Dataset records
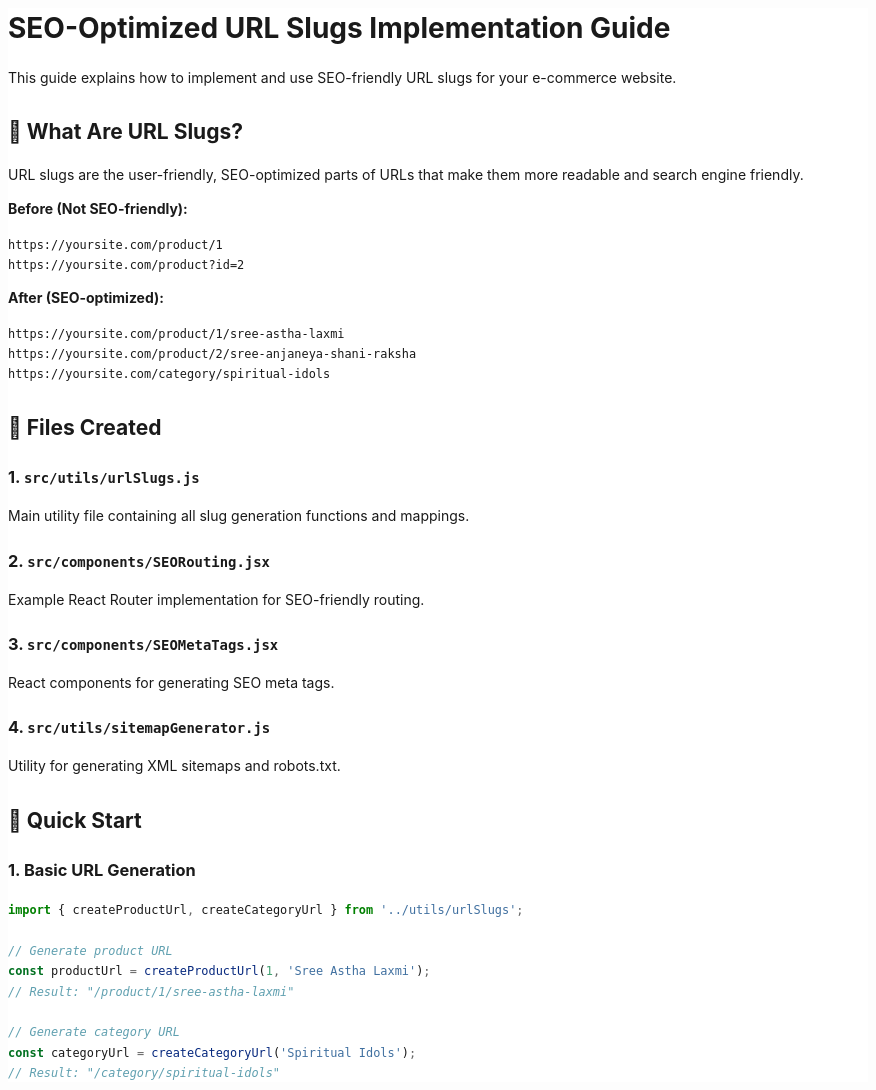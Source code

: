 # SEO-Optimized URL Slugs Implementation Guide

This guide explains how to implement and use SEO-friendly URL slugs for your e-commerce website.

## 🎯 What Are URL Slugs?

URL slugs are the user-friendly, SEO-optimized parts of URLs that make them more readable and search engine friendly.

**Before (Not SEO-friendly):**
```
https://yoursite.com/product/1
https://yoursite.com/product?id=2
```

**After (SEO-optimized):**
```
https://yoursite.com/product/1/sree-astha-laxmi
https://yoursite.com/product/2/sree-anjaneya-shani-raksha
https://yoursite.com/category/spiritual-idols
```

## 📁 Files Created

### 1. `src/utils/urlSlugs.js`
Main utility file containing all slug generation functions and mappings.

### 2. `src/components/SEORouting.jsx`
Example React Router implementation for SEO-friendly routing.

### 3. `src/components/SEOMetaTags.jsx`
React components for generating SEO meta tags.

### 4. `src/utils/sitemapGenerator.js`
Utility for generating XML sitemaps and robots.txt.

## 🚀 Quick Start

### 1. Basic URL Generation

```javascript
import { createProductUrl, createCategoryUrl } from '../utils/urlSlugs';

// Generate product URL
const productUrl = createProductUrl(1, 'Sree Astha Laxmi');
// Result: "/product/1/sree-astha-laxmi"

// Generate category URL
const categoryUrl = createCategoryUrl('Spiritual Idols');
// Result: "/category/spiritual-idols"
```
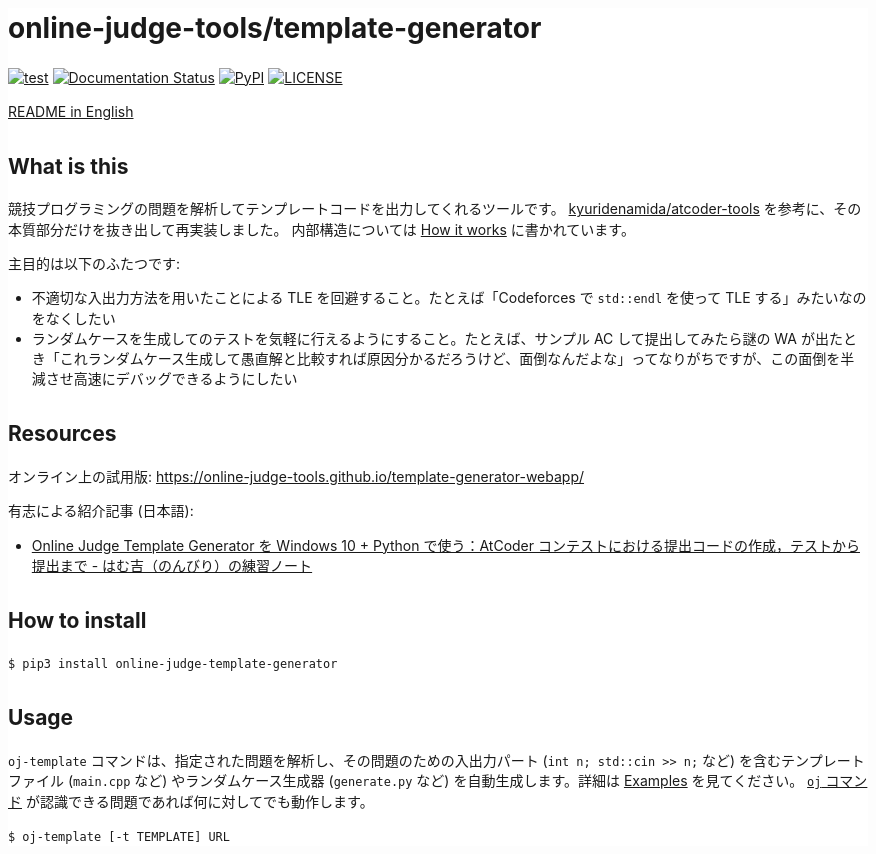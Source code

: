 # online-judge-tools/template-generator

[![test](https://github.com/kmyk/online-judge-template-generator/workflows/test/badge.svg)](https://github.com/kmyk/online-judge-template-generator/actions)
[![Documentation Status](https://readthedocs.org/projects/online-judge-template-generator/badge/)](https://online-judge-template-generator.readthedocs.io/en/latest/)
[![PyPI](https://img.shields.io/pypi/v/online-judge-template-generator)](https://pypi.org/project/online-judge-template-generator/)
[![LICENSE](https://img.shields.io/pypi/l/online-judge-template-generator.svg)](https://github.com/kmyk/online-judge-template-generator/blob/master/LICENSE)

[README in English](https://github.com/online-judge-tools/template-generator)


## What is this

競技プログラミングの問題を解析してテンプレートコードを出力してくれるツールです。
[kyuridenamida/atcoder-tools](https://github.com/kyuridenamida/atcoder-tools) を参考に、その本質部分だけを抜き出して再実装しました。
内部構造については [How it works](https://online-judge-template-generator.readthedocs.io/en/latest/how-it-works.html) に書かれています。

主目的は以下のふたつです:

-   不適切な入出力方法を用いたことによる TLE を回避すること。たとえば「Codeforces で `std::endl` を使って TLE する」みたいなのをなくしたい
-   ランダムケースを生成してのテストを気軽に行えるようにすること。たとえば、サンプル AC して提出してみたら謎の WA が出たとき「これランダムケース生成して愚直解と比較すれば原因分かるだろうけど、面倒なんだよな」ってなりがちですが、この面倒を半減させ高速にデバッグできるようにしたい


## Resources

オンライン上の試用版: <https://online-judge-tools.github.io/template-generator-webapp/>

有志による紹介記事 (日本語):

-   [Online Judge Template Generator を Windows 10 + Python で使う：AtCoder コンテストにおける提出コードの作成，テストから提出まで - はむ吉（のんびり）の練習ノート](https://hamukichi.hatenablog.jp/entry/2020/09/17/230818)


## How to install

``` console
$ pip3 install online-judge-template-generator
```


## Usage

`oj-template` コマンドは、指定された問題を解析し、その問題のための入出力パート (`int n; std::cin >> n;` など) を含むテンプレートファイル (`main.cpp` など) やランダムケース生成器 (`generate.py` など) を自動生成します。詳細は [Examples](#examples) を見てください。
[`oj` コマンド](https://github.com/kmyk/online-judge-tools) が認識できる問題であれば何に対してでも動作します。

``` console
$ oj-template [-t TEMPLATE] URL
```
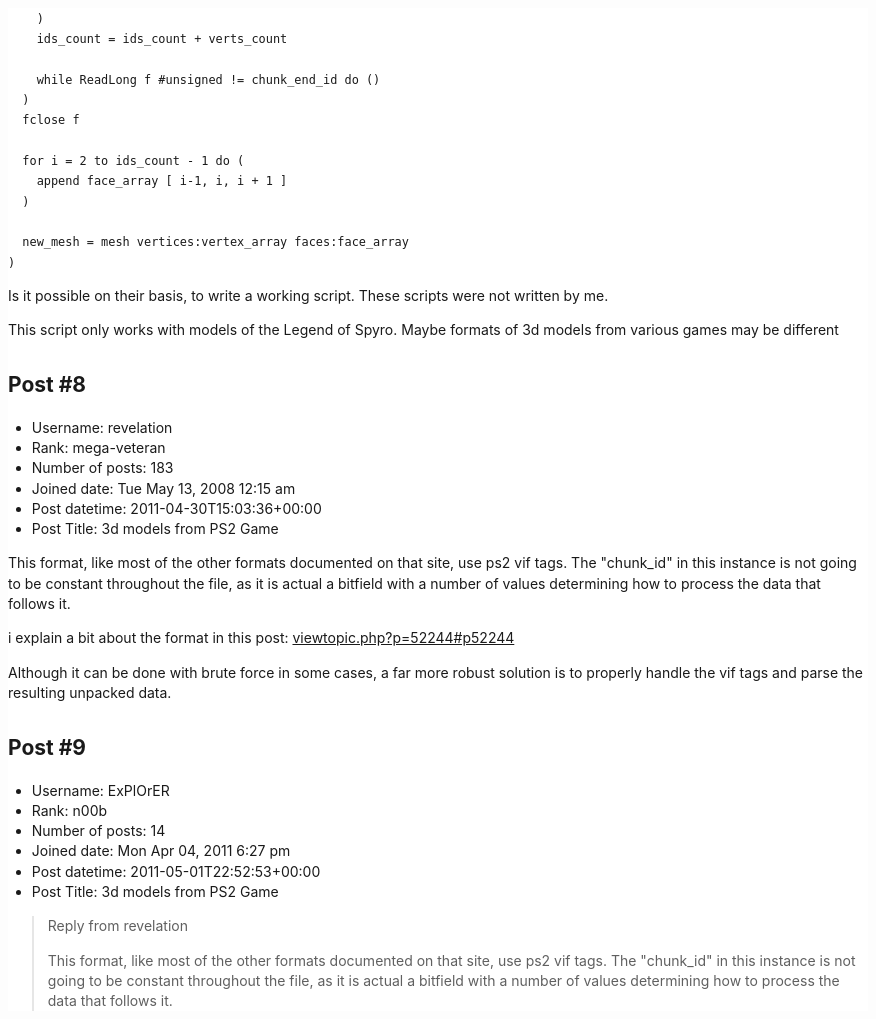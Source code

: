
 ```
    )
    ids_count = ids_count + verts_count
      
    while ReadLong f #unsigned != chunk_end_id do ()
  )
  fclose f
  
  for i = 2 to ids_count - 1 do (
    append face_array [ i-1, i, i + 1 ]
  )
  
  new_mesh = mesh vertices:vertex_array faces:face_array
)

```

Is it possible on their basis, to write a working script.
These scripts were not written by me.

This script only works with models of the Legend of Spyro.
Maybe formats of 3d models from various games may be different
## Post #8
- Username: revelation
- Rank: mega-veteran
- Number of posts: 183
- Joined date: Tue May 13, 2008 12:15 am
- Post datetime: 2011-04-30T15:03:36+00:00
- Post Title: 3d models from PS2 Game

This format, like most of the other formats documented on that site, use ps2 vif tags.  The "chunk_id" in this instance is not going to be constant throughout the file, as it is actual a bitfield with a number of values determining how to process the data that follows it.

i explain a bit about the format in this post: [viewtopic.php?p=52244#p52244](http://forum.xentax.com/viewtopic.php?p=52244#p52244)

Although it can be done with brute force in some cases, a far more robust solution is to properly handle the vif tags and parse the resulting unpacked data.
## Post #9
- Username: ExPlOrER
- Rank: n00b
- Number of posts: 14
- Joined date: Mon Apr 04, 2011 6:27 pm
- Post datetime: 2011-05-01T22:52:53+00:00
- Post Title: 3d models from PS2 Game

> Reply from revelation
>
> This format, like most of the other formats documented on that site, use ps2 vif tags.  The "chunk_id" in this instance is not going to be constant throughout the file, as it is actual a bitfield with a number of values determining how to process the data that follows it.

• [YOUR OBJECTIVE]: Repeat every record above exactly, but drop the pictures.

• [PROBLEM SOLUTION]:
Source code

: # SEO-Optimized URL Slugs Implementation Guide

This guide explains how to implement and use SEO-friendly URL slugs for your e-commerce website.

## 🎯 What Are URL Slugs?

URL slugs are the user-friendly, SEO-optimized parts of URLs that make them more readable and search engine friendly.

**Before (Not SEO-friendly):**
```
https://yoursite.com/product/1
https://yoursite.com/product?id=2
```

**After (SEO-optimized):**
```
https://yoursite.com/product/1/sree-astha-laxmi
https://yoursite.com/product/2/sree-anjaneya-shani-raksha
https://yoursite.com/category/spiritual-idols
```

## 📁 Files Created

### 1. `src/utils/urlSlugs.js`
Main utility file containing all slug generation functions and mappings.

### 2. `src/components/SEORouting.jsx`
Example React Router implementation for SEO-friendly routing.

### 3. `src/components/SEOMetaTags.jsx`
React components for generating SEO meta tags.

### 4. `src/utils/sitemapGenerator.js`
Utility for generating XML sitemaps and robots.txt.

## 🚀 Quick Start

### 1. Basic URL Generation

```javascript
import { createProductUrl, createCategoryUrl } from '../utils/urlSlugs';

// Generate product URL
const productUrl = createProductUrl(1, 'Sree Astha Laxmi');
// Result: "/product/1/sree-astha-laxmi"

// Generate category URL
const categoryUrl = createCategoryUrl('Spiritual Idols');
// Result: "/category/spiritual-idols"
```
Source code

: # online-judge-tools/template-generator

[![test](https://github.com/kmyk/online-judge-template-generator/workflows/test/badge.svg)](https://github.com/kmyk/online-judge-template-generator/actions)
[![Documentation Status](https://readthedocs.org/projects/online-judge-template-generator/badge/)](https://online-judge-template-generator.readthedocs.io/en/latest/)
[![PyPI](https://img.shields.io/pypi/v/online-judge-template-generator)](https://pypi.org/project/online-judge-template-generator/)
[![LICENSE](https://img.shields.io/pypi/l/online-judge-template-generator.svg)](https://github.com/kmyk/online-judge-template-generator/blob/master/LICENSE)

[README in English](https://github.com/online-judge-tools/template-generator)


## What is this

競技プログラミングの問題を解析してテンプレートコードを出力してくれるツールです。
[kyuridenamida/atcoder-tools](https://github.com/kyuridenamida/atcoder-tools) を参考に、その本質部分だけを抜き出して再実装しました。
内部構造については [How it works](https://online-judge-template-generator.readthedocs.io/en/latest/how-it-works.html) に書かれています。

主目的は以下のふたつです:

-   不適切な入出力方法を用いたことによる TLE を回避すること。たとえば「Codeforces で `std::endl` を使って TLE する」みたいなのをなくしたい
-   ランダムケースを生成してのテストを気軽に行えるようにすること。たとえば、サンプル AC して提出してみたら謎の WA が出たとき「これランダムケース生成して愚直解と比較すれば原因分かるだろうけど、面倒なんだよな」ってなりがちですが、この面倒を半減させ高速にデバッグできるようにしたい


## Resources

オンライン上の試用版: <https://online-judge-tools.github.io/template-generator-webapp/>

有志による紹介記事 (日本語):

-   [Online Judge Template Generator を Windows 10 + Python で使う：AtCoder コンテストにおける提出コードの作成，テストから提出まで - はむ吉（のんびり）の練習ノート](https://hamukichi.hatenablog.jp/entry/2020/09/17/230818)


## How to install

``` console
$ pip3 install online-judge-template-generator
```


## Usage

`oj-template` コマンドは、指定された問題を解析し、その問題のための入出力パート (`int n; std::cin >> n;` など) を含むテンプレートファイル (`main.cpp` など) やランダムケース生成器 (`generate.py` など) を自動生成します。詳細は [Examples](#examples) を見てください。
[`oj` コマンド](https://github.com/kmyk/online-judge-tools) が認識できる問題であれば何に対してでも動作します。

``` console
$ oj-template [-t TEMPLATE] URL
```
Source code

:
 ```
    )
    ids_count = ids_count + verts_count
      
    while ReadLong f #unsigned != chunk_end_id do ()
  )
  fclose f
  
  for i = 2 to ids_count - 1 do (
    append face_array [ i-1, i, i + 1 ]
  )
  
  new_mesh = mesh vertices:vertex_array faces:face_array
)

```

Is it possible on their basis, to write a working script.
These scripts were not written by me.

This script only works with models of the Legend of Spyro.
Maybe formats of 3d models from various games may be different
## Post #8
- Username: revelation
- Rank: mega-veteran
- Number of posts: 183
- Joined date: Tue May 13, 2008 12:15 am
- Post datetime: 2011-04-30T15:03:36+00:00
- Post Title: 3d models from PS2 Game

This format, like most of the other formats documented on that site, use ps2 vif tags.  The "chunk_id" in this instance is not going to be constant throughout the file, as it is actual a bitfield with a number of values determining how to process the data that follows it.

i explain a bit about the format in this post: [viewtopic.php?p=52244#p52244](http://forum.xentax.com/viewtopic.php?p=52244#p52244)

Although it can be done with brute force in some cases, a far more robust solution is to properly handle the vif tags and parse the resulting unpacked data.
## Post #9
- Username: ExPlOrER
- Rank: n00b
- Number of posts: 14
- Joined date: Mon Apr 04, 2011 6:27 pm
- Post datetime: 2011-05-01T22:52:53+00:00
- Post Title: 3d models from PS2 Game

> Reply from revelation
>
> This format, like most of the other formats documented on that site, use ps2 vif tags.  The "chunk_id" in this instance is not going to be constant throughout the file, as it is actual a bitfield with a number of values determining how to process the data that follows it.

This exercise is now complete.